That's when Robbins showed up. Or returned, actually. Robbins grew
up in Tuscumbia and remembered it as a bustling little railroad
town where he and his wife of 50-plus years, Joyce Ann, had kindled
their romance over the Palace's ice cream. "I had been gone for
some time, doing my thing in business over in the next county,"
says Robbins, who, with his neatly coiffed gray hair, button-down
checkered shirt, and owlish, oversize glasses, has the look of a
storybook grandfather. "[When] I got to looking at it years later,
this town was drying up."
He decided to change that.
Now, Robbins saying he wanted to take action is different from just
about anyone else saying it. While he was away from Tuscumbia, he
built and ran National Floor Products, a company he sold in 1995
for about $120 million, and launched Robbins Property Development
to maintain a host of investment properties. Freshly retired and
looking for a challenge besides golf, Robbins decided to commit a
chunk of his fortune, and the personnel and expertise of his
development company, to reviving Tuscumbia.

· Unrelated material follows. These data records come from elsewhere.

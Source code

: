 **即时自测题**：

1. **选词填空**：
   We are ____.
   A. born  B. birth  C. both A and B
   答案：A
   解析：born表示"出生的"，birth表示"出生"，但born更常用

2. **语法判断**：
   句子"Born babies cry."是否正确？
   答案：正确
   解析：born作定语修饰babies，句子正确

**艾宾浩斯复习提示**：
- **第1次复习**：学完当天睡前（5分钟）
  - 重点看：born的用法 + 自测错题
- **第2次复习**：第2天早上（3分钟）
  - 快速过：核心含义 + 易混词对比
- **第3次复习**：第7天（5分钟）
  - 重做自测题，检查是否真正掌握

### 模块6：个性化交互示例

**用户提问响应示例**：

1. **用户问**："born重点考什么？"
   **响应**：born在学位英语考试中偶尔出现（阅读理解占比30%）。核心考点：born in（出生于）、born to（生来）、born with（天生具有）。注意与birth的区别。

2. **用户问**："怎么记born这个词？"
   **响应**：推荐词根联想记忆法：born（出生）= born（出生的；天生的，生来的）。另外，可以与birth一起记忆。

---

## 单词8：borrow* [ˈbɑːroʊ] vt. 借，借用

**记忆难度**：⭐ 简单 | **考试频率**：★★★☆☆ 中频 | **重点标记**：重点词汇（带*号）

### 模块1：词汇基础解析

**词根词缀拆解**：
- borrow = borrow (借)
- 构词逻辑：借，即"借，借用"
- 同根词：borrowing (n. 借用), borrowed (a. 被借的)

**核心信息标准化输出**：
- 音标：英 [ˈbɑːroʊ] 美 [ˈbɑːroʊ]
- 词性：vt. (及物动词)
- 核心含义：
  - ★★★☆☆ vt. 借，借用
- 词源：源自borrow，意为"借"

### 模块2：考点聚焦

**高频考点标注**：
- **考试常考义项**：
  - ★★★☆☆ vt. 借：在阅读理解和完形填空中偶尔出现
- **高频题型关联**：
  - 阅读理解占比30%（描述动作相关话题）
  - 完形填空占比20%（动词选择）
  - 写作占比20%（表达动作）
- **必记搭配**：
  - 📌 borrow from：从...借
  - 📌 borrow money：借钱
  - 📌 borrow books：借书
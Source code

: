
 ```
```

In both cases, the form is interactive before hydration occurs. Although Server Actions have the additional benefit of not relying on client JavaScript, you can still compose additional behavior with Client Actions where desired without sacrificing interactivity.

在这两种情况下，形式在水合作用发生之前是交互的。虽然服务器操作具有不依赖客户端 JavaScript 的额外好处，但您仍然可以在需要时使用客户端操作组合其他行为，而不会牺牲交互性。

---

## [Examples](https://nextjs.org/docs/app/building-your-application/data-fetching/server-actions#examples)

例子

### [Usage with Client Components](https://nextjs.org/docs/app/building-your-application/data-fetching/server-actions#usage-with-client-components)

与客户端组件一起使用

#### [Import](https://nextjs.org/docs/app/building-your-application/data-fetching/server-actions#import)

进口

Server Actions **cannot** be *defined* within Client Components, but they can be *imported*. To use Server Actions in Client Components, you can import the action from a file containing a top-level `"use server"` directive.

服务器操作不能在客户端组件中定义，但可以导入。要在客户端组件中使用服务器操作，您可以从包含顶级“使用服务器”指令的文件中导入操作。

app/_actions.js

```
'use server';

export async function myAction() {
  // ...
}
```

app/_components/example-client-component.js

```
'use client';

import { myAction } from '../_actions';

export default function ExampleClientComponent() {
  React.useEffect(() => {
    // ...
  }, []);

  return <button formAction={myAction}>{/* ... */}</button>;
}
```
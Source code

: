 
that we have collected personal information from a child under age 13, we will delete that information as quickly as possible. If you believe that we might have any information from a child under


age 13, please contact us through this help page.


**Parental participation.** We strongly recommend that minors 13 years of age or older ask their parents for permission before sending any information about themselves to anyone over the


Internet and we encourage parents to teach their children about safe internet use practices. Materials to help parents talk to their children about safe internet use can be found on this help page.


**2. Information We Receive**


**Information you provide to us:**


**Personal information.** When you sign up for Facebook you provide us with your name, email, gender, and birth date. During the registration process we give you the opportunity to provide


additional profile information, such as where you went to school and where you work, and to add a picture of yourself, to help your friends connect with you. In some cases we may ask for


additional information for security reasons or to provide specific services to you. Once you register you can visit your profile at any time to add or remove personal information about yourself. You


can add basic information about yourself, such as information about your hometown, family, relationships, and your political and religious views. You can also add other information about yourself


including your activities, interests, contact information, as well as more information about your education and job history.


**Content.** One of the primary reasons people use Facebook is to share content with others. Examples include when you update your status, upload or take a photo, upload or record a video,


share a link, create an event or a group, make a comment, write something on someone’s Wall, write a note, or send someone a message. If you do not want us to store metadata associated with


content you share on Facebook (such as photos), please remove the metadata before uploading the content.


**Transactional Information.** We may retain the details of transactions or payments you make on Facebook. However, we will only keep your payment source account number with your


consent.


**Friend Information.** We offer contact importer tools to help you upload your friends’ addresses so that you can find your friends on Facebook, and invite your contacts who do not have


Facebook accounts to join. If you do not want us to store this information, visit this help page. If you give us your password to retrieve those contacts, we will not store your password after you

"It's just a challenge, a personal challenge, for me and my wife to
bring the little old town that we felt was our town to some state
where it's not falling down," says Robbins, now sitting upstairs
from the Palace in the development company's headquarters, a
spacious brick building that was once a railroad hotel. "It's like
some of these guys who go and spend several million dollars to try
and fly over the
Atlantic Ocean in a balloon or something. It's
that kind of challenge."
Like most people, Robbins and his cohorts at the development
company had no experience at bringing a town back to life. And they
knew the town government wouldn't be able to help much, at least at
first: There were so few businesses in Tuscumbia, the town's sales
tax revenue was paltry. In fact, Tuscumbia couldn't even apply for
most development grants because the town didn't have enough cash to
match any federal funds they might win.